Looking back, the pork cheek starter was probably my least favourite course. Nothing wrong with it – its very pleasant – it just hasn’t left the same thumbprint on my psyche as the rest of the courses. The cheek is meltingly soft, with a sage and hazelnut pesto to lift it and earthy cauliflower to pin it back down. Claire has lentil and celeriac risotto full of purpose and bite, with mushrooms and a crispy duck egg yolk that lets loose at the sight of a knife. Its super rich, old school cooking, impossible not to get woozy over.
Skate is scored so that the browned top is staggered like ladder rungs, the gaps filled with the opaque centre of the fish. Joining it is pickled carrots and a purée of the same veg, with fat Israeli couscous licked with lemon juice. A tangle of onion bhaji with the faint whiff of cumin gives additional texture, a yogurt dressing all the moisture it needs. It is unbelievably good, the type of dish that stops you clean in your tracks, reducing table talk to lusty looks.

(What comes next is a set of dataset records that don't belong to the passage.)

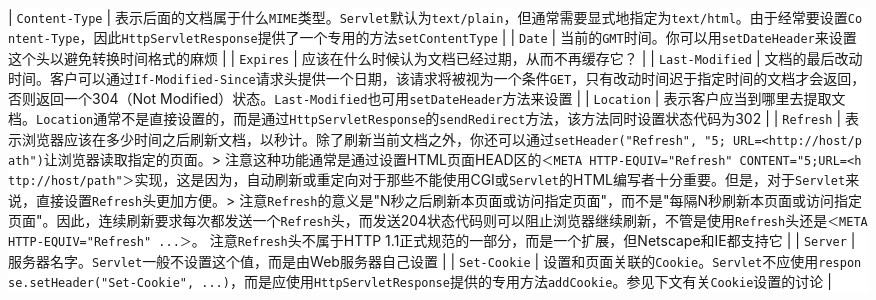| `Content-Type`     | 表示后面的文档属于什么`MIME`类型。`Servlet`默认为`text/plain`，但通常需要显式地指定为`text/html`。由于经常要设置`Content-Type`，因此`HttpServletResponse`提供了一个专用的方法`setContentType`                                                                                                                                                                                                                                                                                                                                                                                                                                                                                                                                                                    |
| `Date`             | 当前的`GMT`时间。你可以用`setDateHeader`来设置这个头以避免转换时间格式的麻烦                                                                                                                                                                                                                                                                                                                                                                                                                                                                                                                                                                                                                                                                                     |
| `Expires`          | 应该在什么时候认为文档已经过期，从而不再缓存它？                                                                                                                                                                                                                                                                                                                                                                                                                                                                                                                                                                                                                                                                                                                 |
| `Last-Modified`    | 文档的最后改动时间。客户可以通过`If-Modified-Since`请求头提供一个日期，该请求将被视为一个条件`GET`，只有改动时间迟于指定时间的文档才会返回，否则返回一个304（Not Modified）状态。`Last-Modified`也可用`setDateHeader`方法来设置                                                                                                                                                                                                                                                                                                                                                                                                                                                                                                                                  |
| `Location`         | 表示客户应当到哪里去提取文档。`Location`通常不是直接设置的，而是通过`HttpServletResponse`的`sendRedirect`方法，该方法同时设置状态代码为302                                                                                                                                                                                                                                                                                                                                                                                                                                                                                                                                                                                                                       |
| `Refresh`          | 表示浏览器应该在多少时间之后刷新文档，以秒计。除了刷新当前文档之外，你还可以通过`setHeader("Refresh", "5; URL=<http://host/path")`让浏览器读取指定的页面。> 注意这种功能通常是通过设置HTML页面HEAD区的`＜META HTTP-EQUIV="Refresh" CONTENT="5;URL=<http://host/path"＞`实现，这是因为，自动刷新或重定向对于那些不能使用CGI或`Servlet`的HTML编写者十分重要。但是，对于`Servlet`来说，直接设置`Refresh`头更加方便。>  注意`Refresh`的意义是"N秒之后刷新本页面或访问指定页面"，而不是"每隔N秒刷新本页面或访问指定页面"。因此，连续刷新要求每次都发送一个`Refresh`头，而发送204状态代码则可以阻止浏览器继续刷新，不管是使用`Refresh`头还是`＜META HTTP-EQUIV="Refresh" ...＞`。  注意`Refresh`头不属于HTTP 1.1正式规范的一部分，而是一个扩展，但Netscape和IE都支持它 |
| `Server`           | 服务器名字。`Servlet`一般不设置这个值，而是由Web服务器自己设置                                                                                                                                                                                                                                                                                                                                                                                                                                                                                                                                                                                                                                                                                                   |
| `Set-Cookie`       | 设置和页面关联的`Cookie`。`Servlet`不应使用`response.setHeader("Set-Cookie", ...)`，而是应使用`HttpServletResponse`提供的专用方法`addCookie`。参见下文有关`Cookie`设置的讨论                                                                                                                                                                                                                                                                                                                                                                                                                                                                                                                                                                                     |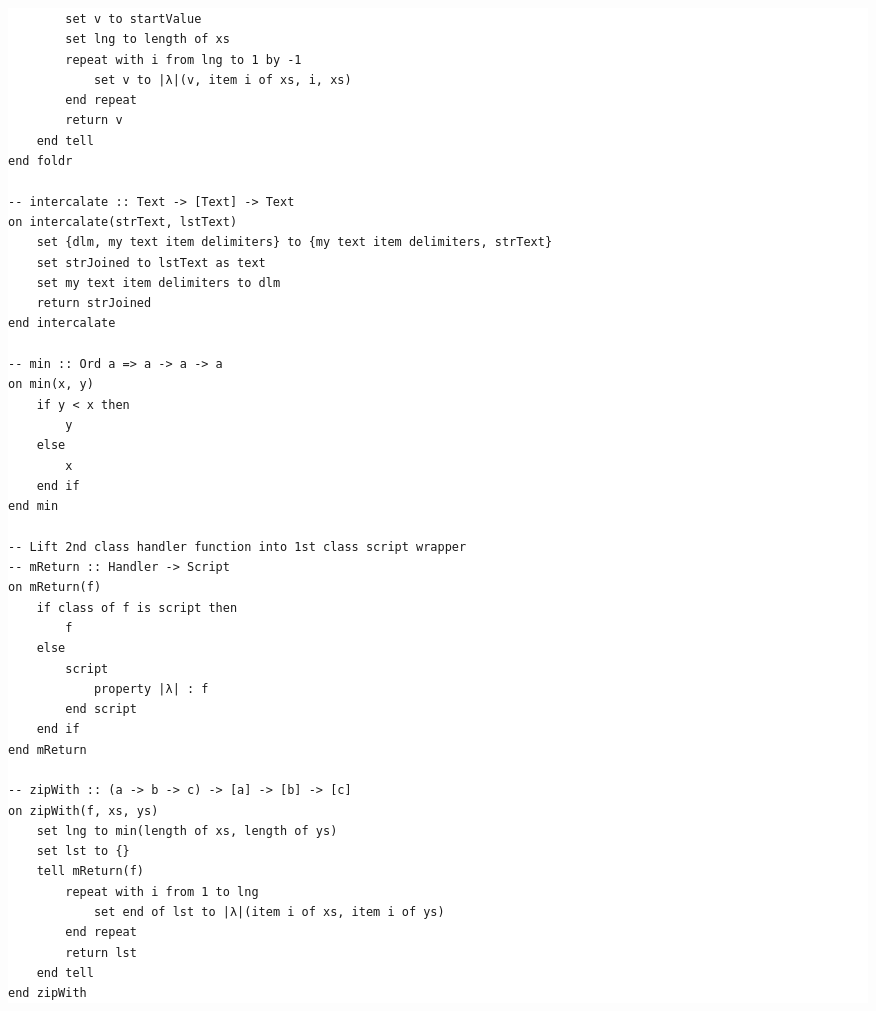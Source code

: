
 ```AppleScript
        set v to startValue
        set lng to length of xs
        repeat with i from lng to 1 by -1
            set v to |λ|(v, item i of xs, i, xs)
        end repeat
        return v
    end tell
end foldr

-- intercalate :: Text -> [Text] -> Text
on intercalate(strText, lstText)
    set {dlm, my text item delimiters} to {my text item delimiters, strText}
    set strJoined to lstText as text
    set my text item delimiters to dlm
    return strJoined
end intercalate

-- min :: Ord a => a -> a -> a
on min(x, y)
    if y < x then
        y
    else
        x
    end if
end min

-- Lift 2nd class handler function into 1st class script wrapper
-- mReturn :: Handler -> Script
on mReturn(f)
    if class of f is script then
        f
    else
        script
            property |λ| : f
        end script
    end if
end mReturn

-- zipWith :: (a -> b -> c) -> [a] -> [b] -> [c]
on zipWith(f, xs, ys)
    set lng to min(length of xs, length of ys)
    set lst to {}
    tell mReturn(f)
        repeat with i from 1 to lng
            set end of lst to |λ|(item i of xs, item i of ys)
        end repeat
        return lst
    end tell
end zipWith
```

Slices of pink duck arc around the perimeter of the plate, the leg meat formed into deep fried bonbons. Batons of pickled rhubarb and conical fermented kohlrabi cut through the rich meat. The best bit is a little pot of barley, meaty and rich from a slow braise in chicken stock. We race to chase the last scraps off the plate. The other main is rare venison, the loin hiding a loose ragu of haggis, with a pie of the less dear bits of deer. That pie! All golden and flaky with the same tang of organs that echoes in the haggis. It’s grown-up food for people with no fear of gout. The only respite is butternut squash, sprouts and torn sourdough that soaks up the glossy sauce spiked with Madeira.
Dessert is the perfect soufflé, proudly standing from the rim. The flavour of gingerbread is strong throughout, a bergamot sorbet a clever match. Combined the fragrant citrus fruit lifts the spice up a notch. It’s as good a soufflé I can recall eating. There are petit fours including a passion fruit macaron which sends us nicely on our way.
The wine list is well curated and has a lot to offer at under £40 a bottle, and we take off two menus (£33 and £55 respectively) leaving us with a bill of under £200 with a fair amount of wine, though you could eat as cheap as £50 per head if you were more prudent with the booze and menu choice. Whichever way you take it this is an absolute steal. Beautiful food in a lovely setting half an hour away from Birmingham on the train. If classical technique with modern flourishes is your thing, you really should be seeking it out. I’d eat here every week if I could.